# Exercise description
Retrieve all lines below that have the string "fontfamily".

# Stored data
--------------------

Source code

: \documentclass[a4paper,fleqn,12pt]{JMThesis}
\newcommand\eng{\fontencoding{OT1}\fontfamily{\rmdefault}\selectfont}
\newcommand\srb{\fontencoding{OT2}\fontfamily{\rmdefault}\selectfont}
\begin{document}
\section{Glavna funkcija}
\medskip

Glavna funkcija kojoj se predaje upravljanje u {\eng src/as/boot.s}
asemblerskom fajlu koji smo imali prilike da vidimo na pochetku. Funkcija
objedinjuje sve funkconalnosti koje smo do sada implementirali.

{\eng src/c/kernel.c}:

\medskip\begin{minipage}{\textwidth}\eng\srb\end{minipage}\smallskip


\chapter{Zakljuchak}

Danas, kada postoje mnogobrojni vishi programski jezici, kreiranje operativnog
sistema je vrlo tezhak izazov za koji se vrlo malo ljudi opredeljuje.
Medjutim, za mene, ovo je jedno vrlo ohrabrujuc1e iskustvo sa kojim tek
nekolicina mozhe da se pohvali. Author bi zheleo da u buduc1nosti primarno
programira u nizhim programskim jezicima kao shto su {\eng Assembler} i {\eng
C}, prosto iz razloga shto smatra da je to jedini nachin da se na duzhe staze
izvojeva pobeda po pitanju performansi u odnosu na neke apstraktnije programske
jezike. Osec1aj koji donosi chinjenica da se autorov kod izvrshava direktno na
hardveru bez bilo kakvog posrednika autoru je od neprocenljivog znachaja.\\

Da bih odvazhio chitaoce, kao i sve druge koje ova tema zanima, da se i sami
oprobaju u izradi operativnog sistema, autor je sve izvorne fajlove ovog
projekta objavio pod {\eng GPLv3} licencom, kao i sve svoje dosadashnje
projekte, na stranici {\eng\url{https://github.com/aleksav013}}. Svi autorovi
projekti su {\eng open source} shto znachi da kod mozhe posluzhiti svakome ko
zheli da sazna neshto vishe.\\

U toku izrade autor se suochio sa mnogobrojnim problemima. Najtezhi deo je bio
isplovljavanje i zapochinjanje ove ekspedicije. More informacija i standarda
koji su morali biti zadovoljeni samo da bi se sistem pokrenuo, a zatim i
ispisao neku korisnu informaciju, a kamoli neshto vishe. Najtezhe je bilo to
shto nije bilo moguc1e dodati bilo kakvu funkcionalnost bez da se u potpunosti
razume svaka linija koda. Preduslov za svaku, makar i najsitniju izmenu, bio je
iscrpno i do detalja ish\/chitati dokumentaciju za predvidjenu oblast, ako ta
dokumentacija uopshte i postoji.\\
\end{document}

--------------------

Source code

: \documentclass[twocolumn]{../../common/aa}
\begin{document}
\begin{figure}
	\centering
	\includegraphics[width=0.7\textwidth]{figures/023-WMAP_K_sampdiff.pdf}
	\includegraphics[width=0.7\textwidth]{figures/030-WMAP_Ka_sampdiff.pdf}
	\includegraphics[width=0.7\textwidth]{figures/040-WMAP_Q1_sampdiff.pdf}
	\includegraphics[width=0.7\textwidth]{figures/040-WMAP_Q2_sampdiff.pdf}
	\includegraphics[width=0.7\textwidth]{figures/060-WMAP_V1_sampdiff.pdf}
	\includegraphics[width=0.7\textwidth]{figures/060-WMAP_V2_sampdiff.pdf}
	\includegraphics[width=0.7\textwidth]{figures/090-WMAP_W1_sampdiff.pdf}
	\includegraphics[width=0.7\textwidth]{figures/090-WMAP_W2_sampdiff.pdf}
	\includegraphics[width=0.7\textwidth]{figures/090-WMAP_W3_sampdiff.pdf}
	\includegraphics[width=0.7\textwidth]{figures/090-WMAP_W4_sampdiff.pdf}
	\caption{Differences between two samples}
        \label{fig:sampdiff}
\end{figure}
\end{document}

--------------------

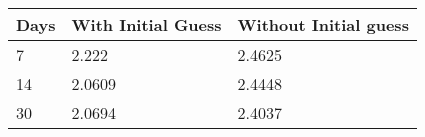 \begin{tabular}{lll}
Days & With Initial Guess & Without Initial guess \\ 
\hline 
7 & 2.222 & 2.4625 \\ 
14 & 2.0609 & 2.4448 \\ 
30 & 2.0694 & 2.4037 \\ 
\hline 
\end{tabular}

--------------------

# Solution to this problem
\newcommand\eng{\fontencoding{OT1}\fontfamily{\rmdefault}\selectfont}
\newcommand\srb{\fontencoding{OT2}\fontfamily{\rmdefault}\selectfont}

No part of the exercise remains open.